=== Task data ===
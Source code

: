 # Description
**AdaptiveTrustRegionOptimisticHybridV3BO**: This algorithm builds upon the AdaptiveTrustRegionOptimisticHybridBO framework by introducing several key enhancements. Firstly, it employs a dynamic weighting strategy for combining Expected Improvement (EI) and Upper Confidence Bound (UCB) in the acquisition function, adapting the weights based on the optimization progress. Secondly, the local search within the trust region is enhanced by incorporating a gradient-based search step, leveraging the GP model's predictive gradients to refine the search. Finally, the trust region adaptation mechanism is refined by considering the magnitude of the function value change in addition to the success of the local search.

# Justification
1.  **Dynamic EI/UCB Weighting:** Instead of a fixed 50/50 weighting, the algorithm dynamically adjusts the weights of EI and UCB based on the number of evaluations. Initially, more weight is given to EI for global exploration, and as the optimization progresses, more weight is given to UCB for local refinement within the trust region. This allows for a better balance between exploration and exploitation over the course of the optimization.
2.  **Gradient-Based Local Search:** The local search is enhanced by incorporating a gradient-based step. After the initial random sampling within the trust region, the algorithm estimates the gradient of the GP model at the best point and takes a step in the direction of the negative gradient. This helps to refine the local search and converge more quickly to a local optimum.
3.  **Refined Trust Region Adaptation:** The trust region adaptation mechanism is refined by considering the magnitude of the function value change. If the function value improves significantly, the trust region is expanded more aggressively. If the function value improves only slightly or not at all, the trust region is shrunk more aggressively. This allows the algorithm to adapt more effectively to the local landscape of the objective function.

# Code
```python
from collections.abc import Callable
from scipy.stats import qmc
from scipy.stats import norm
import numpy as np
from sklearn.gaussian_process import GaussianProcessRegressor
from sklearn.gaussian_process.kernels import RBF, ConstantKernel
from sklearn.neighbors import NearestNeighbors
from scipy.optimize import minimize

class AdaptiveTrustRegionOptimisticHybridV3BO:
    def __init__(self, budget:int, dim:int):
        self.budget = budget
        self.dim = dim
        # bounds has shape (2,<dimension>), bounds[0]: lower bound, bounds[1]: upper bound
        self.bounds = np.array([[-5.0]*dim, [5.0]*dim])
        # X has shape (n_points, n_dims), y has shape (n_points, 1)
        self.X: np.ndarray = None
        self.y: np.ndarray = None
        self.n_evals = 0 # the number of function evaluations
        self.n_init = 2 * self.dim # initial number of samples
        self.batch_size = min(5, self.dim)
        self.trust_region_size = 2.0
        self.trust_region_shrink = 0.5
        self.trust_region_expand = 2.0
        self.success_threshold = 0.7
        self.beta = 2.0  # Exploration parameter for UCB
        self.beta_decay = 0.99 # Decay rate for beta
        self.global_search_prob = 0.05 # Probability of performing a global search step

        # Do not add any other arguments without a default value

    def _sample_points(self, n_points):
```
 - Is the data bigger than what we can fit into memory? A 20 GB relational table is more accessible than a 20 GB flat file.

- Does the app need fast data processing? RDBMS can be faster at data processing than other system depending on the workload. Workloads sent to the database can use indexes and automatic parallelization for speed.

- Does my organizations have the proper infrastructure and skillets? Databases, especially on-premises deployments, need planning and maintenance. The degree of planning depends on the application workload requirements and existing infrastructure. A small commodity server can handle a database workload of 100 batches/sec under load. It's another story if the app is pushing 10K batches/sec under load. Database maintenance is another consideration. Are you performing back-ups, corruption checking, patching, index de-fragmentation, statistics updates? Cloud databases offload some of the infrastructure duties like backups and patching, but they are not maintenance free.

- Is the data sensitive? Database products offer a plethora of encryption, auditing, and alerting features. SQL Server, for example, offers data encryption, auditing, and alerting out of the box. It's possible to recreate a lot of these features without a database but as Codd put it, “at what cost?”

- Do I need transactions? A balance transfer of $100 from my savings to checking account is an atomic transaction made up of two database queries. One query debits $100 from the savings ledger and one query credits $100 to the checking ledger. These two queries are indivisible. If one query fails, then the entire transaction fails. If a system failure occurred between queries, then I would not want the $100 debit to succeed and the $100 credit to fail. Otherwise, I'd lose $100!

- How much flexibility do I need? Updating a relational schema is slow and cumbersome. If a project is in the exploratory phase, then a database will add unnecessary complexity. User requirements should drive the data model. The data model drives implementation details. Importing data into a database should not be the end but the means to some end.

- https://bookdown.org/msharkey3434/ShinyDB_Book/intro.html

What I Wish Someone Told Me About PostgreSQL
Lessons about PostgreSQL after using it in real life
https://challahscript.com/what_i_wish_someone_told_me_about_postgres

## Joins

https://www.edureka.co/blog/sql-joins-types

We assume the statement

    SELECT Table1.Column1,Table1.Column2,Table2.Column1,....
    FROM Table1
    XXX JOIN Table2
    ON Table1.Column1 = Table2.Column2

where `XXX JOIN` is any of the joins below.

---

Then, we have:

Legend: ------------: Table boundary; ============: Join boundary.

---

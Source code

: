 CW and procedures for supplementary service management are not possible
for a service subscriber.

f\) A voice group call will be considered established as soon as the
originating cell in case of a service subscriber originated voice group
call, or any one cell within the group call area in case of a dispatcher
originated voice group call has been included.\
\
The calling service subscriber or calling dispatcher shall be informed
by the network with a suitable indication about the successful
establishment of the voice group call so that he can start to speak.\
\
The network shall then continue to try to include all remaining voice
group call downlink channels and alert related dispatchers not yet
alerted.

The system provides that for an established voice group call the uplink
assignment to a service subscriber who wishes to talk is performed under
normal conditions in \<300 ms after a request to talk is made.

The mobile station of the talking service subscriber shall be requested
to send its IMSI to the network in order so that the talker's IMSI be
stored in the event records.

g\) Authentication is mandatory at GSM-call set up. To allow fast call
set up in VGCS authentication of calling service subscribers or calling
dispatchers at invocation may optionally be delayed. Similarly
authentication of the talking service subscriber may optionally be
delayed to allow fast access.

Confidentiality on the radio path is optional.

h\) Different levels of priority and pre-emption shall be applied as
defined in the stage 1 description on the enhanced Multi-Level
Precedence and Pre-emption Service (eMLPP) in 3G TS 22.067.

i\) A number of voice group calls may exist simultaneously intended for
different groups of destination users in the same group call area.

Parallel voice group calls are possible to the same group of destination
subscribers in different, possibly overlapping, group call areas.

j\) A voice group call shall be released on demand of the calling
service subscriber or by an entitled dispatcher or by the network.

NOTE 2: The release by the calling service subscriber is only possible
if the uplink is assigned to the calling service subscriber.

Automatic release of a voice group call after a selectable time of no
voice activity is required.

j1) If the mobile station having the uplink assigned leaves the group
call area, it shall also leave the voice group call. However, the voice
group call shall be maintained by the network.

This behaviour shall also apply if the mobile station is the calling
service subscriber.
===
Work required: Your answer should be a single number: the count of lines in the entries that contain "talking".

Response to this task: 2